As a proof, I've entered the data in the second action, so just hit the Control-Option-Period key to see it work.

But to actually use it, you should disable the second action and enable the first one, which reads the clipboard into a variable rather than the hard coded text.

You will have to select the rows and Copy them but if this works for you, you can start the macro off with a Copy action to save a step.

Find in Table.kmmacros (3.5 KB)

Hi Mrpasini,

Thank you so much! It worked like a gem! Very simple indeed. And thanks for the other quick responses, really makes life a lot easier!!!

Hey Mel,

Good. Sometimes tabular text can get all distorted when copied from a browser.

See Peter's related post.

Not in this case.

In the worst case I'd try grabbing the source and parsing the html.

But the preference with this case if it works is to get the actual page text without any html codes and parse it.

With any luck this will allow you to open a page in Chrome, and hit your keyboard shortcut without having to select any portion of the page first.

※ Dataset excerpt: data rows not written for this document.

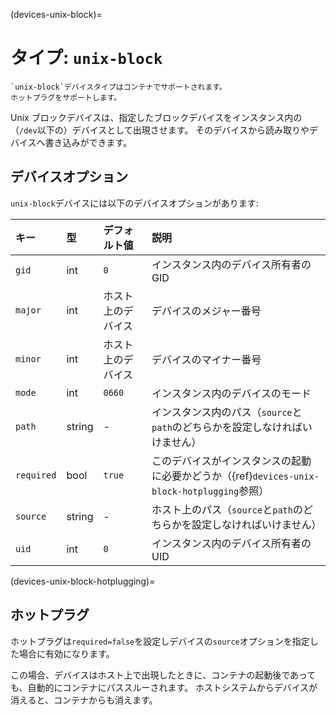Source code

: (devices-unix-block)=
# タイプ: `unix-block`

```{note}
`unix-block`デバイスタイプはコンテナでサポートされます。
ホットプラグをサポートします。
```

Unix ブロックデバイスは、指定したブロックデバイスをインスタンス内の（`/dev`以下の）デバイスとして出現させます。
そのデバイスから読み取りやデバイスへ書き込みができます。

## デバイスオプション

`unix-block`デバイスには以下のデバイスオプションがあります:

キー       | 型     | デフォルト値       | 説明
:--        | :--    | :--                | :--
`gid`      | int    | `0`                | インスタンス内のデバイス所有者のGID
`major`    | int    | ホスト上のデバイス | デバイスのメジャー番号
`minor`    | int    | ホスト上のデバイス | デバイスのマイナー番号
`mode`     | int    | `0660`             | インスタンス内のデバイスのモード
`path`     | string | -                  | インスタンス内のパス（`source`と`path`のどちらかを設定しなければいけません）
`required` | bool   | `true`             | このデバイスがインスタンスの起動に必要かどうか（{ref}`devices-unix-block-hotplugging`参照）
`source`   | string | -                  | ホスト上のパス（`source`と`path`のどちらかを設定しなければいけません）
`uid`      | int    | `0`                | インスタンス内のデバイス所有者の UID

(devices-unix-block-hotplugging)=
## ホットプラグ

<!-- Include start Hotplugging -->

ホットプラグは`required=false`を設定しデバイスの`source`オプションを指定した場合に有効になります。

この場合、デバイスはホスト上で出現したときに、コンテナの起動後であっても、自動的にコンテナにパススルーされます。
ホストシステムからデバイスが消えると、コンテナからも消えます。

Scrape Google Chrome Text with a Regular Expression.kmmacros (2.8 KB)

It may require some tweaking to give exactly the output you want, but let's see if this works first.

-Chris

Here's a tested production macro that reads the current system clipboard for the table data rather than the test data.

It includes the Copy command so just select the rows before running the macro on real data.

Tested in Safari, Firefox, Opera Neon -- and Chrome.

Find Active or Completed in Any Table.kmmacros (2.6 KB)

Intrigued, I installed Chrome to try this out. It returned the whole innerText of my test page which included a two-column table whose second column had the “Active,” etc. labels.

But you’re using a different regex than I was. I was capturing the text before a tab followed by either the Active or Completed label (case sensitive):

var matches = pInnerText.match(/(.+?)\t(Active|Completed)/g);

And the captured text would be returned as matches[1], I believe.

Hey Mike,

Not as such, no... It's not quite that easy to return captures with match.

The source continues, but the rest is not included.